A potential downside of holding on in this latter scenario, with regular
host debugging, is that currently, threads are resumed immediately, thus potentially
the inferior process's threads spend less time paused, at least with the native target
if we implemented commit_resume there.  With remote, the trade off is
probably more in favor of deferring, given the higher latency.

However, since we don't implement commit_resume for native target
currently, it shouldn't have any effect there.

To confirm this, I tried the testcase we used when debugging the
displaced stepping buffers series, with 100 threads continuously
stepping over a breakpoint, for 10 seconds.  Suprisingly, when
native target, I see a consistent ~3% slowdown caused by this series.

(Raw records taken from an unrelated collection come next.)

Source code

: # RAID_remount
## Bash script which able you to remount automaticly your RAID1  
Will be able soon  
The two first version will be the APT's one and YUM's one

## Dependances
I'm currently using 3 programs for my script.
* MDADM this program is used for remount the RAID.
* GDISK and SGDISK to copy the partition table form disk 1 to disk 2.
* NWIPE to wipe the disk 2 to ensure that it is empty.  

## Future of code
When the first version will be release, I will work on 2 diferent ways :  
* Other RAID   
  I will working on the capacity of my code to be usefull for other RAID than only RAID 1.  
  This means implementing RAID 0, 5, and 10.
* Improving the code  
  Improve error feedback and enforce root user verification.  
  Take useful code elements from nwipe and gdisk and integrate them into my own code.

I don't see any material difference with gdbserver.

(higher is better)

native, pristine

 avg              440.240000
 avg              436.670000
 avg              451.310000
 avg              432.840000
 avg              437.060000
 ===========================
 avg of avg       439.624000

native, patched

 avg              420.940000
 avg              428.130000
 avg              425.230000
 avg              428.080000
 avg              424.880000
 ===========================
 avg of avg       425.452000


gdbserver, pristine:

 avg              633.490000
 avg              639.910000
 avg              642.300000
 avg              626.160000
 avg              626.460000
 ===========================
 avg of avg       633.664000


gdbserver, patched

 avg              630.970000
 avg              628.960000
 avg              638.340000
 avg              627.030000
 avg              638.390000
 ===========================
 avg of avg       632.738000

tests run like this:

  $ gcc disp-step-buffers-test.c -o disp-step-buffers-test -g3 -O2 -pthread
  $ g="./gdb -data-directory=data-directory"
  $ time $g -q --batch disp-step-buffers-test -ex "b 16 if 0" -ex "r"
  $ time $g -q --batch disp-step-buffers-test -ex "set sysroot" -ex "target remote | ../gdbserver/gdbserver - disp-step-buffers-test" -ex "b 16 if 0" -ex "c" 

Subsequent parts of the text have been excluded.